### PROBLEM STATEMENT
Restrict the output to the lines below starting at the one that contains "mapped to itself." and ending at the one that contains "been demonstrated to", and restate them word for word, both ends included.

### RECORD EXCERPTS
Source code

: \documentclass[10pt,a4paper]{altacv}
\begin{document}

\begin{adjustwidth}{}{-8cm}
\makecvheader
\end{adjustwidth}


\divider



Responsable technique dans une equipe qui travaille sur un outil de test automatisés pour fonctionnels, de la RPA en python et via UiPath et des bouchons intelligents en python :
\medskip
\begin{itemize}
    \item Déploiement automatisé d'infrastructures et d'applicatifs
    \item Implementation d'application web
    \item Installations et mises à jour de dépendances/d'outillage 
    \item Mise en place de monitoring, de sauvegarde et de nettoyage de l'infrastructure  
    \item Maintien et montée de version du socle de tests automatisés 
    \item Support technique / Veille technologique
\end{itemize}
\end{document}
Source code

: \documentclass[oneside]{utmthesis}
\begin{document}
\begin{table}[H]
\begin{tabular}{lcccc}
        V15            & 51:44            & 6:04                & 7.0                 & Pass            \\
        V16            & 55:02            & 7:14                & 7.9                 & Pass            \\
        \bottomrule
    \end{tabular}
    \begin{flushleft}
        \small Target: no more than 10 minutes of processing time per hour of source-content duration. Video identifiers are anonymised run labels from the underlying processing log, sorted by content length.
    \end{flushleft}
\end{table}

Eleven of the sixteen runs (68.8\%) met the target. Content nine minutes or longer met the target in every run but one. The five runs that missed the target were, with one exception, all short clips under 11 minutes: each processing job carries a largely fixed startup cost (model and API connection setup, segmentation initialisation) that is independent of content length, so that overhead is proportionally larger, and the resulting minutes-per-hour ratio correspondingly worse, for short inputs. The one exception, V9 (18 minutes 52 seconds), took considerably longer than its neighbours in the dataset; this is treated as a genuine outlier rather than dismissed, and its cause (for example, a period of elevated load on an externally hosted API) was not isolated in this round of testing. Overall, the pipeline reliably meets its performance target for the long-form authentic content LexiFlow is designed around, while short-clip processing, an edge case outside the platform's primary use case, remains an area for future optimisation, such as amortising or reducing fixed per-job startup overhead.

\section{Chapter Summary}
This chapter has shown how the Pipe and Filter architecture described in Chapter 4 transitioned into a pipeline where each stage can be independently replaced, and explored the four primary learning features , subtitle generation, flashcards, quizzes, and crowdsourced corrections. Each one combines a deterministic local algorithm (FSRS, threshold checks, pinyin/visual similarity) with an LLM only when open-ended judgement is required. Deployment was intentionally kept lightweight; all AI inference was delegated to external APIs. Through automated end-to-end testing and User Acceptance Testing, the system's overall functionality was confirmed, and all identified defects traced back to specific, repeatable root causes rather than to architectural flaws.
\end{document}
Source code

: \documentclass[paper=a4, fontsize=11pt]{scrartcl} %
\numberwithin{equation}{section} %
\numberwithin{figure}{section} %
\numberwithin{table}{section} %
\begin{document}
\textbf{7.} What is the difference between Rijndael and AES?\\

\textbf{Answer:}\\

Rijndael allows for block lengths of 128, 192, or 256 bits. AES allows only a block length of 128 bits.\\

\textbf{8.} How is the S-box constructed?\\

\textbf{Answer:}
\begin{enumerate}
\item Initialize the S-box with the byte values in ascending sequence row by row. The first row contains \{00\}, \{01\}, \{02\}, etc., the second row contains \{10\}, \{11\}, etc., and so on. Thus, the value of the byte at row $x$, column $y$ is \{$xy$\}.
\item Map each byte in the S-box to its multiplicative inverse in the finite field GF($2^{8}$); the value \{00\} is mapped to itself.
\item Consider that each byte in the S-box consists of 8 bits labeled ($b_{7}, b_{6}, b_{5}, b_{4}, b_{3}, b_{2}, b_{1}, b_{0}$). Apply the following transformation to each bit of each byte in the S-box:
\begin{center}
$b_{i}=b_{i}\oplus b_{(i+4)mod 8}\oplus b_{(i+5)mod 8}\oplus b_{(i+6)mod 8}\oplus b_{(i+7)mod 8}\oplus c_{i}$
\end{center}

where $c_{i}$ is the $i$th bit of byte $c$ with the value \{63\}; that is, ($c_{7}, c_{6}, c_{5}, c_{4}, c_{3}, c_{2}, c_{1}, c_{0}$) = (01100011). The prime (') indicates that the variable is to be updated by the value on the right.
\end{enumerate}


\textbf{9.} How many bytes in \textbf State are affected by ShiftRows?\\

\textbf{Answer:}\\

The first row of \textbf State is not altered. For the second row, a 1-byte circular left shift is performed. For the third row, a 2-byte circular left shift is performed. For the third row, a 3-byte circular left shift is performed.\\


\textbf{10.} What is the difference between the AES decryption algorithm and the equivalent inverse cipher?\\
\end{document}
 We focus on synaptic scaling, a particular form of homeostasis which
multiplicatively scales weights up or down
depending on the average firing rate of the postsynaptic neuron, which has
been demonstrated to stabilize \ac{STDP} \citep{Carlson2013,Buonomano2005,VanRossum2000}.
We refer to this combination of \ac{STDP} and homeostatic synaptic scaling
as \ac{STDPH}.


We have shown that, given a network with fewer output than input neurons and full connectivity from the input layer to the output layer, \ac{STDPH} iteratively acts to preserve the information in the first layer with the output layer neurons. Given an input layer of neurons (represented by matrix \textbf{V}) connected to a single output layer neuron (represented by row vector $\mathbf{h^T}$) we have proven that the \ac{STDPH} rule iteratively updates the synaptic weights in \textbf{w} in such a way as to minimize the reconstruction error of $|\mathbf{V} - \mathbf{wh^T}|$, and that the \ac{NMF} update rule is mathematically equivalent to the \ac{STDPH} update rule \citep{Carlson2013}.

### ANSWER BOX
\item Map each byte in the S-box to its multiplicative inverse in the finite field GF($2^{8}$); the value \{00\} is mapped to itself.
\item Consider that each byte in the S-box consists of 8 bits labeled ($b_{7}, b_{6}, b_{5}, b_{4}, b_{3}, b_{2}, b_{1}, b_{0}$). Apply the following transformation to each bit of each byte in the S-box:
\begin{center}
$b_{i}=b_{i}\oplus b_{(i+4)mod 8}\oplus b_{(i+5)mod 8}\oplus b_{(i+6)mod 8}\oplus b_{(i+7)mod 8}\oplus c_{i}$
\end{center}

where $c_{i}$ is the $i$th bit of byte $c$ with the value \{63\}; that is, ($c_{7}, c_{6}, c_{5}, c_{4}, c_{3}, c_{2}, c_{1}, c_{0}$) = (01100011). The prime (') indicates that the variable is to be updated by the value on the right.
\end{enumerate}


\textbf{9.} How many bytes in \textbf State are affected by ShiftRows?\\

\textbf{Answer:}\\

The first row of \textbf State is not altered. For the second row, a 1-byte circular left shift is performed. For the third row, a 2-byte circular left shift is performed. For the third row, a 3-byte circular left shift is performed.\\


\textbf{10.} What is the difference between the AES decryption algorithm and the equivalent inverse cipher?\\
\end{document}
 We focus on synaptic scaling, a particular form of homeostasis which
multiplicatively scales weights up or down
depending on the average firing rate of the postsynaptic neuron, which has
been demonstrated to stabilize \ac{STDP} \citep{Carlson2013,Buonomano2005,VanRossum2000}.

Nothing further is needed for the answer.